Gaussian process (GP) regression or stochastic kriging is a popular Bayesian nonparametric approach for nonlinear regression and simulation meta-modeling, but its omputation does not scale very well for large datasets. This talk presents a new approach for Gaussian process (GP) regression for large datasets. The approach involves partitioning the regression input domain into multiple local regions with a different local GP model fitted in each region. Unlike existing local partitioned GP approaches, a technique for patching together the local GP models nearly seamlessly is introduced to ensure that the local GP models for two neighboring regions produce nearly the same response prediction and prediction error variance on the boundary between the two regions. This effectively solves the well-known discontinuity problem that degrades the boundary accuracy of existing local partitioned GP methods. Our main innovation is to represent the continuity conditions as additional pseudo-observations that the differences between neighboring GP responses are identically zero at an appropriately chosen set of boundary input locations.
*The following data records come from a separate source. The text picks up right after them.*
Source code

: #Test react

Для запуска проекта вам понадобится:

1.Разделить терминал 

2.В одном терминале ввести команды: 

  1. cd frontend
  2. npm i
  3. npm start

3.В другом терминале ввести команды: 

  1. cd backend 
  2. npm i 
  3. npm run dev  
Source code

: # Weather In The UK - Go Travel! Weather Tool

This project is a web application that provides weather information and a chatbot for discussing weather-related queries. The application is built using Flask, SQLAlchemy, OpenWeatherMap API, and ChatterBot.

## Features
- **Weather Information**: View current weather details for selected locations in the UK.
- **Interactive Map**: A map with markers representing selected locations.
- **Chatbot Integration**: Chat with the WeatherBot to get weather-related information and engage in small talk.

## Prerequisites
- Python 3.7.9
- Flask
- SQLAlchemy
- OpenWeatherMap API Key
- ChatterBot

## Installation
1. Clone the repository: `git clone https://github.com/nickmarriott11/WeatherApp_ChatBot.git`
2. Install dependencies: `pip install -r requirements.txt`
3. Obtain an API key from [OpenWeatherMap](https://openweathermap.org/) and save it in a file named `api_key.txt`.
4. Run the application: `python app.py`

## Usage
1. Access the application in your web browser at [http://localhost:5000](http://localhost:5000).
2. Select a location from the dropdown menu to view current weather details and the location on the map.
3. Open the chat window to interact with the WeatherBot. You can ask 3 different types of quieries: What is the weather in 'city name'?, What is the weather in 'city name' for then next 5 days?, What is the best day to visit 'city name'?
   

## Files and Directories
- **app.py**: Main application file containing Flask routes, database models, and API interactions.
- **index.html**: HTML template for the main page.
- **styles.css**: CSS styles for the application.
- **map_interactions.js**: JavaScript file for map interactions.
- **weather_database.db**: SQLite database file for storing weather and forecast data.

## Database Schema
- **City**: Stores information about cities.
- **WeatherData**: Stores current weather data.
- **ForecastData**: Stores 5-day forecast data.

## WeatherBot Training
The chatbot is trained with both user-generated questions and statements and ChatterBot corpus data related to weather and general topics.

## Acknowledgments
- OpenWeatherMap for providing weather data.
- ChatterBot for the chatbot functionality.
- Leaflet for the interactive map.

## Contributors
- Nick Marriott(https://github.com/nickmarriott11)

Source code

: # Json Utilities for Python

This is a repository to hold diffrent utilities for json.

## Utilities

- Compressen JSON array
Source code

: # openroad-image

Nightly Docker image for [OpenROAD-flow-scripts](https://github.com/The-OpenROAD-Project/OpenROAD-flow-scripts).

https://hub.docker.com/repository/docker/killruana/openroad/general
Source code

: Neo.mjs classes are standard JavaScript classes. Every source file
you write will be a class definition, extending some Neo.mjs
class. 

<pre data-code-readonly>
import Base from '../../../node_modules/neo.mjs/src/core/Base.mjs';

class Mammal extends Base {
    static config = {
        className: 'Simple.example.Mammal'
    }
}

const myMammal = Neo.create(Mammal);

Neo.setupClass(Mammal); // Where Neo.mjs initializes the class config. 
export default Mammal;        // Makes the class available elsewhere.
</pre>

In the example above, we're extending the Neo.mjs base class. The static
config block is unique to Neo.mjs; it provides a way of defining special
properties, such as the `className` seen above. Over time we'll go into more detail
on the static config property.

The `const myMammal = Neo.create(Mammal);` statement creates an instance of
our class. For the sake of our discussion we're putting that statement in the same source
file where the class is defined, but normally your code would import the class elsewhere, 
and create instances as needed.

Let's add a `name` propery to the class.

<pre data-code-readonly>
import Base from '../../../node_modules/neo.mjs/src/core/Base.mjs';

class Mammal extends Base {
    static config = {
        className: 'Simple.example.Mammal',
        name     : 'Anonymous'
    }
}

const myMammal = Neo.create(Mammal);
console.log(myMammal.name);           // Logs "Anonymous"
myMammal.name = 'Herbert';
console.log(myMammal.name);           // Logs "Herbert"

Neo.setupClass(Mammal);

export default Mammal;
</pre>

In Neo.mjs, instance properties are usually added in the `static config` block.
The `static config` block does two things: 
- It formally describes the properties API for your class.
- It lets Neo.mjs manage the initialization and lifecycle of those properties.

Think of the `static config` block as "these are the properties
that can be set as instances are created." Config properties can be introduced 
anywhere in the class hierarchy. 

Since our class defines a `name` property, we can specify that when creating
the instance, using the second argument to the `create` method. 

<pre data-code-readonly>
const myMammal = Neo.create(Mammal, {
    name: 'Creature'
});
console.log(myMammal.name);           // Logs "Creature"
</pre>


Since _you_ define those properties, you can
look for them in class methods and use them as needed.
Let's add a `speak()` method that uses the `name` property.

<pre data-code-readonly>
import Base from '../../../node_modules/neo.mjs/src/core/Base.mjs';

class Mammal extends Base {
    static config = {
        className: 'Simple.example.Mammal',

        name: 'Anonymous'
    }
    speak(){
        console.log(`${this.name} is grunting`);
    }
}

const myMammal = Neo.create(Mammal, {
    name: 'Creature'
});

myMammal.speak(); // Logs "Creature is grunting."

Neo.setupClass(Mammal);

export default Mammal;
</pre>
In contrast to heuristic continuity adjustments, this has an advantage of working within a formal GP framework, so that the GP-based predictive uncertainty quantification remains valid. This new approach also inherits a sparse block-like structure for the sample covariance matrix, which results in computationally efficient closed-form expressions for the predictive mean and variance. The numerical performance of the approach will be presented with comparison to several state-of-the-art approaches.